Mental Health

Mental Health Statement

“Mental Health is a state of well-being in which every individual realises his or her own potential, can cope with the normal stresses of life, can work productively and fruitfully, and is able to make a contribution to her or his community.”

(World Health Organisation 2014)

Did you know that in the last 3 years the likelihood of mental health issues has increased by 50%?

Did you know that 3-5 pupils in every class are likely to have a mental health issue?

At Roydon Primary, we aim to promote positive mental health and well-being for our whole school community – children, staff, parents and carers.  We recognise that mental health and emotional wellbeing is just as important as physical health.  If children have mental health issues, it is likely to affect their overall wellbeing, learning, progress and achievements.

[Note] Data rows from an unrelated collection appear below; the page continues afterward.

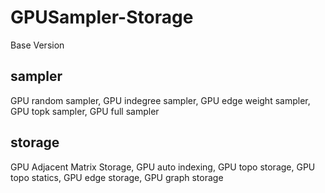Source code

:# GPUSampler-Storage
Base Version
## sampler
GPU random sampler, GPU indegree sampler, GPU edge weight sampler, GPU topk sampler, GPU full sampler
## storage
GPU Adjacent Matrix Storage, GPU auto indexing, GPU topo storage, GPU topo statics, GPU edge storage, GPU graph storage
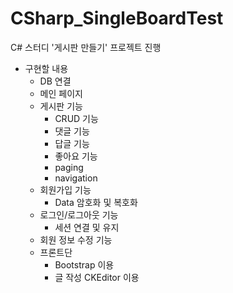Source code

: # CSharp_SingleBoardTest

C# 스터디 '게시판 만들기' 프로젝트 진행
- 구현할 내용
  - DB 연결
  - 메인 페이지
  - 게시판 기능
    - CRUD 기능
    - 댓글 기능
    - 답글 기능
    - 좋아요 기능
    - paging
    - navigation
  - 회원가입 기능
    - Data 암호화 및 복호화
  - 로그인/로그아웃 기능
    - 세션 연결 및 유지
  - 회원 정보 수정 기능
  - 프론트단
    - Bootstrap 이용
    - 글 작성 CKEditor 이용
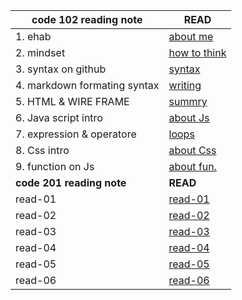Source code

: | code 102 reading note |  READ                          |
| ---                   | ---                            |
| 1. ehab               | [about me](https://eng-ehabsaleh.github.io/reading-note/intro)     |
| 2. mindset            | [how to think](https://eng-ehabsaleh.github.io/reading-note/mindset)   |
| 3. syntax on github   | [syntax](https://eng-ehabsaleh.github.io/reading-note/github)    |
| 4. markdown formating syntax | [writing](https://eng-ehabsaleh.github.io/reading-note/markdown)  |     
| 5. HTML & WIRE FRAME  | [summry](https://eng-ehabsaleh.github.io/reading-note/sum)       |
| 6. Java script intro  | [about Js](https://eng-ehabsaleh.github.io/reading-note/Javascript)|
| 7. expression & operatore | [loops](https://eng-ehabsaleh.github.io/reading-note/loops)     |
| 8. Css intro          | [about Css](https://eng-ehabsaleh.github.io/reading-note/css)       |
| 9. function on Js     | [about fun.](https://eng-ehabsaleh.github.io/reading-note/jsfunction)|
| **code 201 reading note** |  **READ**                  |
| read-01               | [read-01](https://eng-ehabsaleh.github.io/reading-note/class-01)  | 
| read-02               | [read-02](https://eng-ehabsaleh.github.io/reading-note/class-02)  |
| read-03               | [read-03](https://eng-ehabsaleh.github.io/reading-note/class-03)  |
| read-04               | [read-04](https://eng-ehabsaleh.github.io/reading-note/class-04)  |
| read-05               | [read-05](https://eng-ehabsaleh.github.io/reading-note/class-05)  |
| read-06               | [read-06](https://eng-ehabsaleh.github.io/reading-note/class-06)  |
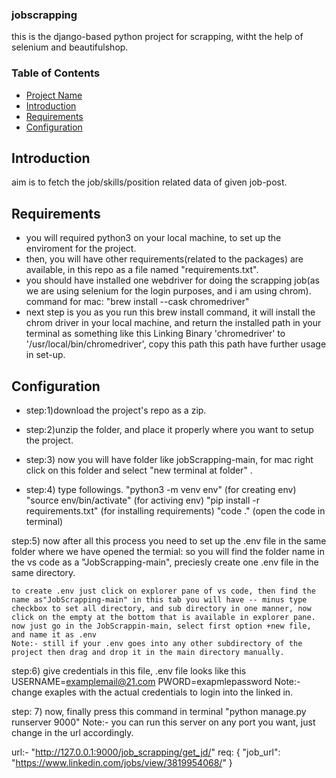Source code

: ### jobscrapping

this is the django-based python project for scrapping, witht the help of selenium and beautifulshop.


### Table of Contents

- [Project Name](#project-name)
- [Introduction](#introduction)
- [Requirements](#Configuration)
- [Configuration](#Configuration)

## Introduction

aim is to fetch the job/skills/position related data of given job-post.


## Requirements

- you will required python3 on your local machine, to set up the enviroment for the project.
- then, you will have other requirements(related to the packages) are available, in this repo as a file named "requirements.txt".
- you should have installed one webdriver for doing the scrapping job(as we are using selenium for the login purposes, and i am using chrom). command for mac: "brew install --cask chromedriver"
- next step is you as you run this brew install command, it will install the chrom driver in your local machine, and return the installed path in your terminal as something like this
Linking Binary 'chromedriver' to '/usr/local/bin/chromedriver', copy this path this path have further usage in set-up.

## Configuration
- step:1)download the project's repo as a zip.

- step:2)unzip the folder, and place it properly where you want to setup the project.

- step:3) now you will have folder like jobScrapping-main, for mac right click on this folder and select "new terminal at folder" .

- step:4) type followings.
"python3 -m venv env" (for creating env)
"source env/bin/activate" (for activing env)
"pip install -r requirements.txt" (for installing requirements)
"code ." (open the code in terminal)

step:5) now after all this process you need to set up the .env file in the same folder where we have opened the termial: so you will find the folder name in the vs code as a  "JobScrapping-main", preciesly create one .env file in the same directory.

	to create .env just click on explorer pane of vs code, then find the name as"JobScrapping-main" in this tab you will have -- minus type checkbox to set all directory, and sub directory in one manner, now click on the empty at the bottom that is available in explorer pane. now just go in the JobScrappin-main, select first option +new file, and name it as .env
	Note:- still if your .env goes into any other subdirectory of the project then drag and drop it in the main directory manually.

step:6) give credentials in this file,
.env file looks like this
USERNAME=examplemail@21.com
PWORD=exapmlepassword
	Note:- change exaples with the actual credentials to login into the linked in.

step: 7) now, finally press this command in terminal
"python manage.py runserver 9000"
	Note:- you can run this server on any port you want, just change in the url accordingly.

url:- "http://127.0.0.1:9000/job_scrapping/get_jd/"
req: {
    "job_url": "https://www.linkedin.com/jobs/view/3819954068/"
}

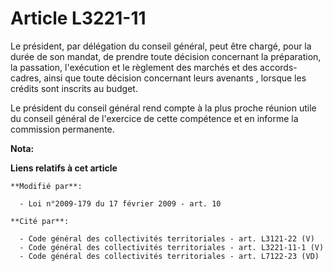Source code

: # Article L3221-11

Le président, par délégation du conseil général, peut être chargé, pour la durée de son mandat, de prendre toute décision
concernant la préparation, la passation, l'exécution et le règlement des marchés et des accords-cadres, ainsi que toute
décision concernant leurs avenants                , lorsque les crédits sont inscrits au budget. 

Le président du conseil général rend compte à la plus proche réunion utile du conseil général de l'exercice de cette
compétence et en informe la commission permanente.

**Nota:**



**Liens relatifs à cet article**

	**Modifié par**:

	  - Loi n°2009-179 du 17 février 2009 - art. 10

	**Cité par**:

	  - Code général des collectivités territoriales - art. L3121-22 (V)
	  - Code général des collectivités territoriales - art. L3221-11-1 (V)
	  - Code général des collectivités territoriales - art. L7122-23 (VD)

We believe that having a mentally healthy community is not about being happy all the time, as that is not real life; it is about working together through challenging and difficult times, as well as sharing celebrations and successes.  We recognise that people need to feel supported, heard, accepted, valued and empowered.

We aim to promote positive health and endeavour to help our children to:

  • build emotional resilience
  • develop their confidence and self esteem
  • learn how to deal with their emotions
  • to develop their social skills
  • feel valued and part of our school community

All staff have a responsibility to promote the mental health of pupils, but staff with a specific remit are:

  • Senior Mental Health Lead – Dawn Stannard
  • Designated Safeguarding Leads – Sarah Bradford, Dawn Stannard, Katharine Walsh, Ann Plowman
  • Pastoral Teaching Assistant – Zoë Feavearyear
  • Parent Support Advisor – Simon Andrew
  • Children’s Counsellor – Stacey Howe

Different levels of support are provided for all children depending on their age and need. This may include class work in PSHE lessons, assemblies, colouring club and role play, as well as one-to-one support through ELSA sessions, Drawing & Talking and Sand Play.

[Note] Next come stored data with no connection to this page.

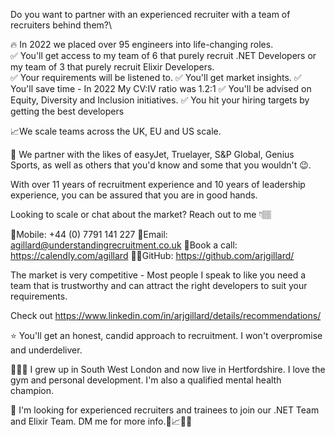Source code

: Do you want to partner with an experienced recruiter with a team of recruiters behind them?\

🔥 In 2022 we placed over 95 engineers into life-changing roles.\
✅ You'll get access to my team of 6 that purely recruit .NET Developers or my team of 3 that purely recruit Elixir Developers.\
✅ Your requirements will be listened to.
✅ You'll get market insights.
✅ You'll save time - In 2022 My CV:IV ratio was 1.2:1
✅ You'll be advised on Equity, Diversity and Inclusion initiatives.
✅ You hit your hiring targets by getting the best developers

📈We scale teams across the UK, EU and US scale.

🤝 We partner with the likes of easyJet, Truelayer, S&P Global, Genius Sports, as well as others that you'd know and some that you wouldn't 😉.

With over 11 years of recruitment experience and 10 years of leadership experience, you can be assured that you are in good hands.

Looking to scale or chat about the market? Reach out to me 👇🏽

📱Mobile: +44 (0) 7791 141 227
📧Email: agillard@understandingrecruitment.co.uk
📆Book a call: https://calendly.com/agillard
👨‍💻GitHub: https://github.com/arjgillard/

The market is very competitive - Most people I speak to like you need a team that is trustworthy and can attract the right developers to suit your requirements.

Check out https://www.linkedin.com/in/arjgillard/details/recommendations/ 

⭐️ You'll get an honest, candid approach to recruitment. I won't overpromise and underdeliver.

🙋🏽‍♂️ I grew up in South West London and now live in Hertfordshire. I love the gym and personal development. I'm also a qualified mental health champion.

🚀 I'm looking for experienced recruiters and trainees to join our .NET Team and Elixir Team. DM me for more info.🚀📈🔥🤝
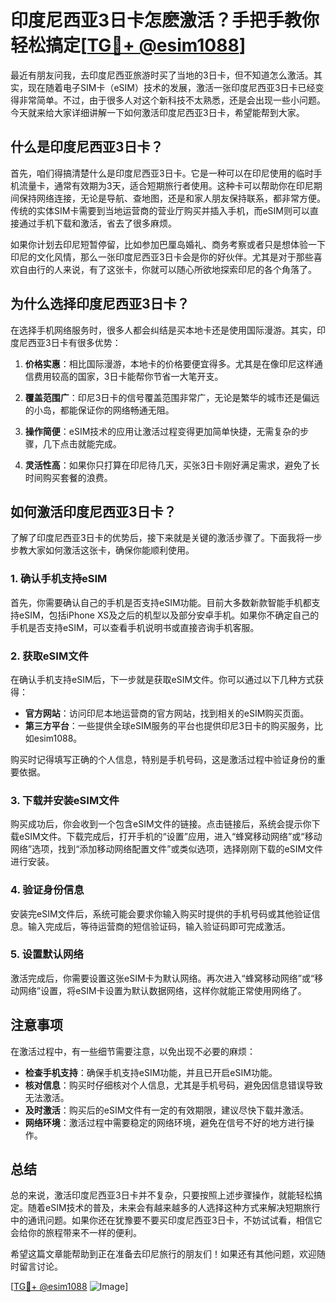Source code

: # 印度尼西亚3日卡怎麽激活？手把手教你轻松搞定[[TG💪+ @esim1088](https://t.me/s/esim1088)]

最近有朋友问我，去印度尼西亚旅游时买了当地的3日卡，但不知道怎么激活。其实，现在随着电子SIM卡（eSIM）技术的发展，激活一张印度尼西亚3日卡已经变得非常简单。不过，由于很多人对这个新科技不太熟悉，还是会出现一些小问题。今天就来给大家详细讲解一下如何激活印度尼西亚3日卡，希望能帮到大家。

## 什么是印度尼西亚3日卡？

首先，咱们得搞清楚什么是印度尼西亚3日卡。它是一种可以在印尼使用的临时手机流量卡，通常有效期为3天，适合短期旅行者使用。这种卡可以帮助你在印尼期间保持网络连接，无论是导航、查地图，还是和家人朋友保持联系，都非常方便。传统的实体SIM卡需要到当地运营商的营业厅购买并插入手机，而eSIM则可以直接通过手机下载和激活，省去了很多麻烦。

如果你计划去印尼短暂停留，比如参加巴厘岛婚礼、商务考察或者只是想体验一下印尼的文化风情，那么一张印度尼西亚3日卡会是你的好伙伴。尤其是对于那些喜欢自由行的人来说，有了这张卡，你就可以随心所欲地探索印尼的各个角落了。

## 为什么选择印度尼西亚3日卡？

在选择手机网络服务时，很多人都会纠结是买本地卡还是使用国际漫游。其实，印度尼西亚3日卡有很多优势：

1. **价格实惠**：相比国际漫游，本地卡的价格要便宜得多。尤其是在像印尼这样通信费用较高的国家，3日卡能帮你节省一大笔开支。
   
2. **覆盖范围广**：印尼3日卡的信号覆盖范围非常广，无论是繁华的城市还是偏远的小岛，都能保证你的网络畅通无阻。

3. **操作简便**：eSIM技术的应用让激活过程变得更加简单快捷，无需复杂的步骤，几下点击就能完成。

4. **灵活性高**：如果你只打算在印尼待几天，买张3日卡刚好满足需求，避免了长时间购买套餐的浪费。

## 如何激活印度尼西亚3日卡？

了解了印度尼西亚3日卡的优势后，接下来就是关键的激活步骤了。下面我将一步步教大家如何激活这张卡，确保你能顺利使用。

### 1. 确认手机支持eSIM

首先，你需要确认自己的手机是否支持eSIM功能。目前大多数新款智能手机都支持eSIM，包括iPhone XS及之后的机型以及部分安卓手机。如果你不确定自己的手机是否支持eSIM，可以查看手机说明书或直接咨询手机客服。

### 2. 获取eSIM文件

在确认手机支持eSIM后，下一步就是获取eSIM文件。你可以通过以下几种方式获得：

- **官方网站**：访问印尼本地运营商的官方网站，找到相关的eSIM购买页面。
- **第三方平台**：一些提供全球eSIM服务的平台也提供印尼3日卡的购买服务，比如esim1088。
  
购买时记得填写正确的个人信息，特别是手机号码，这是激活过程中验证身份的重要依据。

### 3. 下载并安装eSIM文件

购买成功后，你会收到一个包含eSIM文件的链接。点击链接后，系统会提示你下载eSIM文件。下载完成后，打开手机的“设置”应用，进入“蜂窝移动网络”或“移动网络”选项，找到“添加移动网络配置文件”或类似选项，选择刚刚下载的eSIM文件进行安装。

### 4. 验证身份信息

安装完eSIM文件后，系统可能会要求你输入购买时提供的手机号码或其他验证信息。输入完成后，等待运营商的短信验证码，输入验证码即可完成激活。

### 5. 设置默认网络

激活完成后，你需要设置这张eSIM卡为默认网络。再次进入“蜂窝移动网络”或“移动网络”设置，将eSIM卡设置为默认数据网络，这样你就能正常使用网络了。

## 注意事项

在激活过程中，有一些细节需要注意，以免出现不必要的麻烦：

- **检查手机支持**：确保手机支持eSIM功能，并且已开启eSIM功能。
- **核对信息**：购买时仔细核对个人信息，尤其是手机号码，避免因信息错误导致无法激活。
- **及时激活**：购买后的eSIM文件有一定的有效期限，建议尽快下载并激活。
- **网络环境**：激活过程中需要稳定的网络环境，避免在信号不好的地方进行操作。

## 总结

总的来说，激活印度尼西亚3日卡并不复杂，只要按照上述步骤操作，就能轻松搞定。随着eSIM技术的普及，未来会有越来越多的人选择这种方式来解决短期旅行中的通讯问题。如果你还在犹豫要不要买印度尼西亚3日卡，不妨试试看，相信它会给你的旅程带来不一样的便利。

希望这篇文章能帮助到正在准备去印尼旅行的朋友们！如果还有其他问题，欢迎随时留言讨论。

[[TG💪+ @esim1088](https://t.me/s/esim1088) ![Image](https://i.postimg.cc/4NQfJmqS/Snipaste-2025-05-13-00-14-12.png)]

We encourage children to talk to any member of staff about issues that are worrying them; staff may be approached directly or children post concerns in a “worry box”.  We want children to feel safe and able to express their feelings knowing they won’t be judged.

We recognise that staff in school cannot act as mental health experts and should not make diagnoses.  However, we are committed to ensuring that a clear strategy is in place to assist the identification of mental health problems and support any pupils or staff members experiencing difficulties to access appropriate support.